顔を紅くして両手の人差し指を突っつき合わせることり。

 

 

 

 「そんなことないですよ。ことりさんとっても綺麗ですから」

 

 

 「ええ〜! そんなぁ……お世辞でも照れちゃいますっ」

 

 

 「よかったですね、純一君。

  こんなに綺麗な女の子と友達というのは、それだけで充分嬉しいでしょう?」

 

 

 「そうっすね。FCまであるくらいですから。

  俺なんかが話し掛けるのはとてもとても畏れ多い」

 

 

 「そんなことないよ!」

 

 

 

ことりの突然の大声に驚く純一。

 

 

 

 「お、おい、ことり。なにいきなり大声出してんだよ?」

 

 

 「あ……、ごめんなさい」

 

 

 「こほん。

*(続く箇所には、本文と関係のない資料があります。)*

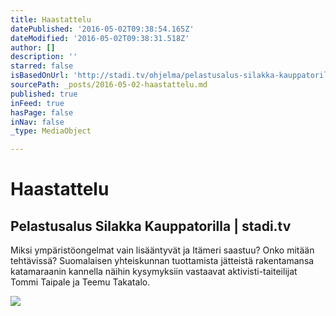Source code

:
 ```yaml
---
title: Haastattelu
datePublished: '2016-05-02T09:38:54.165Z'
dateModified: '2016-05-02T09:38:31.518Z'
author: []
description: ''
starred: false
isBasedOnUrl: 'http://stadi.tv/ohjelma/pelastusalus-silakka-kauppatorilla'
sourcePath: _posts/2016-05-02-haastattelu.md
published: true
inFeed: true
hasPage: false
inNav: false
_type: MediaObject

---
```

# Haastattelu

<article style=""><h1>Pelastusalus Silakka Kauppatorilla | stadi.tv</h1><p>Miksi ympäristöongelmat vain lisääntyvät ja Itämeri saastuu? Onko mitään tehtävissä? Suomalaisen yhteiskunnan tuottamista jätteistä rakentamansa katamaraanin kannella näihin kysymyksiin vastaavat aktivisti-taiteilijat Tommi Taipale ja Teemu Takatalo.</p><img src="http://stadi.tv/sites/stadi.tv/files/imagecache/clip_image_preview/clip_image/silakka-still_A.jpg" /></article>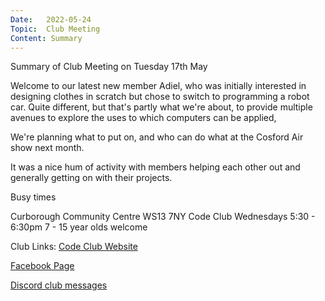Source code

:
 ```yaml
---
Date:   2022-05-24
Topic:  Club Meeting
Content: Summary
---
```

Summary of Club Meeting on Tuesday 17th May

Welcome to our latest new member Adiel, who was initially interested in designing clothes in scratch but chose to switch to programming a robot car. Quite different, but that's partly what we're about, to provide multiple avenues to explore the uses to which computers can be applied,

We're planning what to put on, and who can do what at the Cosford  Air show next month.

It was a nice hum of activity with members helping each other out and generally getting on with their projects.

Busy times

Curborough Community Centre
WS13 7NY
Code Club
Wednesdays 5:30 - 6:30pm
7 - 15 year olds welcome

Club Links:
[Code Club Website](https://lichfield-code-club.github.io/)

[Facebook Page](https://www.facebook.com/LichfieldCoders)

[Discord club messages](https://discord.gg/szz6xGK)
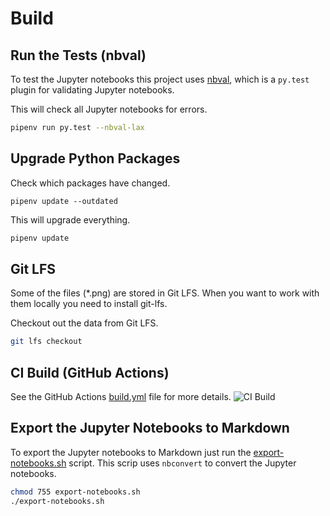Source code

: # Build

## Run the Tests (nbval)

To test the Jupyter notebooks this project uses [nbval](https://github.com/computationalmodelling/nbval), which is a `py.test`
plugin for validating Jupyter notebooks.

This will check all Jupyter notebooks for errors.

```bash
pipenv run py.test --nbval-lax
```

## Upgrade Python Packages

Check which packages have changed.

```
pipenv update --outdated
```

This will upgrade everything.

```bash
pipenv update
```

## Git LFS

Some of the files (\*.png) are stored in Git LFS. When you want to work with them locally you need to install git-lfs.

Checkout out the data from Git LFS.

```bash
git lfs checkout
```

## CI Build (GitHub Actions)

See the GitHub Actions [build.yml](.github/workflows/build.yml) file for more details.
![CI Build](https://github.com/rueedlinger/machine-learning-snippets/workflows/CI%20Build/badge.svg)

## Export the Jupyter Notebooks to Markdown

To export the Jupyter notebooks to Markdown just run the [export-notebooks.sh](export-notebooks.sh) script.
This scrip uses `nbconvert` to convert the Jupyter notebooks.

```bash
chmod 755 export-notebooks.sh
./export-notebooks.sh
```
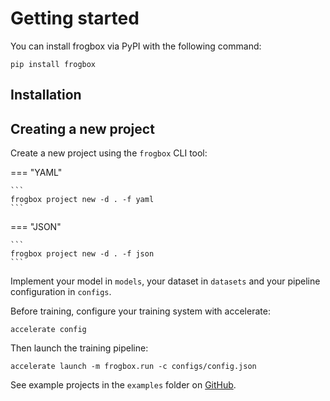 # Getting started

You can install frogbox via PyPI with the following command:

```
pip install frogbox
```

## Installation

## Creating a new project

Create a new project using the `frogbox` CLI tool:


=== "YAML"

    ```
    frogbox project new -d . -f yaml
    ```

=== "JSON"

    ```
    frogbox project new -d . -f json
    ```

Implement your model in `models`, your dataset in `datasets` and your pipeline configuration in `configs`.

Before training, configure your training system with accelerate:

```
accelerate config
```

Then launch the training pipeline:

```
accelerate launch -m frogbox.run -c configs/config.json
```

See example projects in the `examples` folder on [GitHub](https://github.com/SimonLarsen/frogbox/tree/main/examples).
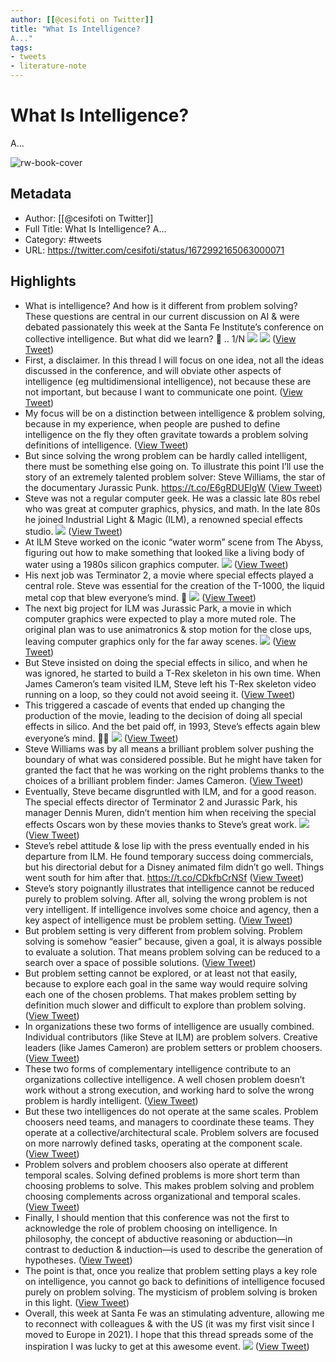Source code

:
 ```yaml
---
author: [[@cesifoti on Twitter]]
title: "What Is Intelligence? 
A..."
tags: 
- tweets
- literature-note
---
```

# What Is Intelligence? 
A...

![rw-book-cover](https://pbs.twimg.com/profile_images/710582148542103552/zkxAgCQT.jpg)

## Metadata
- Author: [[@cesifoti on Twitter]]
- Full Title: What Is Intelligence? 
A...
- Category: #tweets
- URL: https://twitter.com/cesifoti/status/1672992165063000071

## Highlights
- What is intelligence? 
  And how is it different from problem solving? 
  These questions are central in our current discussion on AI & were debated passionately this week at the Santa Fe Institute’s conference on collective intelligence.
  But what did we learn? 
  🧵 .. 1/N 
  ![](https://pbs.twimg.com/media/FzepfgVWIAALHJm.jpg) 
  ![](https://pbs.twimg.com/media/FzepfczXoAEFxpJ.jpg) ([View Tweet](https://twitter.com/cesifoti/status/1672992165063000071))
- First, a disclaimer. In this thread I will focus on one idea, not all the ideas discussed in the conference, and will obviate other aspects of intelligence (eg multidimensional intelligence), not because these are not important, but because I want to communicate one point. ([View Tweet](https://twitter.com/cesifoti/status/1672992171807449088))
- My focus will be on a distinction between intelligence & problem solving, because in my experience, when people are pushed to define intelligence on the fly they often gravitate towards a problem solving definitions of intelligence. ([View Tweet](https://twitter.com/cesifoti/status/1672992176869892097))
- But since solving the wrong problem can be hardly called intelligent, there must be something else going on.
  To illustrate this point I’ll use the story of an extremely talented problem solver: Steve Williams, the star of the documentary Jurassic Punk. 
  https://t.co/E6gRDUElgW ([View Tweet](https://twitter.com/cesifoti/status/1672992182007889920))
- Steve was not a regular computer geek. He was a classic late 80s rebel who was great at computer graphics, physics, and math. 
  In the late 80s he joined Industrial Light & Magic (ILM), a renowned special effects studio. 
  ![](https://pbs.twimg.com/media/Fzeph0gWcAARI3H.jpg) ([View Tweet](https://twitter.com/cesifoti/status/1672992193131233281))
- At ILM Steve worked on the iconic “water worm” scene from The Abyss, figuring out how to make something that looked like a living body of water using a 1980s silicon graphics computer. 
  ![](https://pbs.twimg.com/media/FzepifyWIAAMY4x.jpg) ([View Tweet](https://twitter.com/cesifoti/status/1672992204917227522))
- His next job was Terminator 2, a movie where special effects played a central role. 
  Steve was essential for the creation of the T-1000, the liquid metal cop that blew everyone’s mind. 🤯 
  ![](https://pbs.twimg.com/media/FzepjMIWcAUPgZM.jpg) ([View Tweet](https://twitter.com/cesifoti/status/1672992216610906114))
- The next big project for ILM was Jurassic Park, a movie in which computer graphics were expected to play a more muted role. 
  The original plan was to use animatronics & stop motion for the close ups, leaving computer graphics only for the far away scenes. 
  ![](https://pbs.twimg.com/media/Fzepj2oXgAEd-e-.jpg) ([View Tweet](https://twitter.com/cesifoti/status/1672992228812234752))
- But Steve insisted on doing the special effects in silico, and when he was ignored, he started to build a T-Rex skeleton in his own time. 
  When James Cameron’s team visited ILM, Steve left his T-Rex skeleton video running on a loop, so they could not avoid seeing it. ([View Tweet](https://twitter.com/cesifoti/status/1672992234378088448))
- This triggered a cascade of events that ended up changing the production of the movie, leading to the decision of doing all special effects in silico. 
  And the bet paid off, in 1993, Steve’s effects again blew everyone’s mind. 🤯🤯 
  ![](https://pbs.twimg.com/media/Fzepk4FXsAY9ZgO.jpg) ([View Tweet](https://twitter.com/cesifoti/status/1672992246994436097))
- Steve Williams was by all means a brilliant problem solver pushing the boundary of what was considered possible. But he might have taken for granted the fact that he was working on the right problems thanks to the choices of a brilliant problem finder: James Cameron. ([View Tweet](https://twitter.com/cesifoti/status/1672992251834662912))
- Eventually, Steve became disgruntled with ILM, and for a good reason. The special effects director of Terminator 2 and Jurassic Park, his manager Dennis Muren, didn’t mention him when receiving the special effects Oscars won by these movies thanks to Steve’s great work. 
  ![](https://pbs.twimg.com/media/Fzepl5YXoAUm74j.jpg) ([View Tweet](https://twitter.com/cesifoti/status/1672992264123998209))
- Steve’s rebel attitude & lose lip with the press eventually ended in his departure from ILM. 
  He found temporary success doing commercials, but his directorial debut for a Disney animated film didn’t go well.
  Things went south for him after that.
  https://t.co/CDkfbCrNSf ([View Tweet](https://twitter.com/cesifoti/status/1672992268947472384))
- Steve’s story poignantly illustrates that intelligence cannot be reduced purely to problem solving. After all, solving the wrong problem is not very intelligent. If intelligence involves some choice and agency, then a key aspect of intelligence must be problem setting. ([View Tweet](https://twitter.com/cesifoti/status/1672992274186137601))
- But problem setting is very different from problem solving. 
  Problem solving is somehow “easier” because, given a goal, it is always possible to evaluate a solution. 
  That means problem solving can be reduced to a search over a space of possible solutions. ([View Tweet](https://twitter.com/cesifoti/status/1672992279340916739))
- But problem setting cannot be explored, or at least not that easily, because to explore each goal in the same way would require solving each one of the chosen problems. 
  That makes problem setting by definition much slower and difficult to explore than problem solving. ([View Tweet](https://twitter.com/cesifoti/status/1672992284533571584))
- In organizations these two forms of intelligence are usually combined. 
  Individual contributors (like Steve at ILM) are problem solvers. Creative leaders (like James Cameron) are problem setters or problem choosers. ([View Tweet](https://twitter.com/cesifoti/status/1672992289973583872))
- These two forms of complementary intelligence contribute to an organizations collective intelligence. 
  A well chosen problem doesn’t work without a strong execution, and working hard to solve the wrong problem is hardly intelligent. ([View Tweet](https://twitter.com/cesifoti/status/1672992295296065537))
- But these two intelligences do not operate at the same scales.
  Problem choosers need teams, and managers to coordinate these teams. They operate at a collective/architectural scale. 
  Problem solvers are focused on more narrowly defined tasks, operating at the component scale. ([View Tweet](https://twitter.com/cesifoti/status/1672992300501270528))
- Problem solvers and problem choosers also operate at different temporal scales.
  Solving defined problems is more short term than choosing problems to solve. 
  This makes problem solving and problem choosing complements across organizational and temporal scales. ([View Tweet](https://twitter.com/cesifoti/status/1672992304792059904))
- Finally, I should mention that this conference was not the first to acknowledge the role of problem choosing on intelligence. 
  In philosophy, the concept of abductive reasoning or abduction—in contrast to deduction & induction—is used to describe the generation of hypotheses. ([View Tweet](https://twitter.com/cesifoti/status/1672992310244540416))
- The point is that, once you realize that problem setting plays a key role on intelligence, you cannot go back to definitions of intelligence focused purely on problem solving. 
  The mysticism of problem solving is broken in this light. ([View Tweet](https://twitter.com/cesifoti/status/1672992315672018945))
- Overall, this week at Santa Fe was an stimulating adventure, allowing me to reconnect with colleagues & with the US (it was my first visit since I moved to Europe in 2021). 
  I hope that this thread spreads some of the inspiration I was lucky to get at this awesome event. 
  ![](https://pbs.twimg.com/media/FzeppmaWIAA85vX.jpg) ([View Tweet](https://twitter.com/cesifoti/status/1672992333351079937))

それでことりさん? さやか先輩のこと見ませんでしたか?」

 

 

 

気まずくなりかけたことりの気をそらすために本題に入る蒼司。

彼は気がついた、純一の心には未だに大きな傷があることに。

 

 

 

 (美咲さん……か)

 

 

 

純一の心を縛り付ける復讐の枷に。

 

 

 

 「お役に立てなくてごめんなさい。家から真っ直ぐここまで来たんですけど、

  さやかちゃんは見てないんです」

 

 

 「そうですか。すみませんでしたお時間を取らせてしまって。

  それじゃあ純一君行きましょうか」

 

 

 「あ、はい。んじゃことり、またな」

 

 

 

そうして純一と蒼司は公園を後にした。

『白河さやか捜索隊』の冒険はまだ始まったばかり。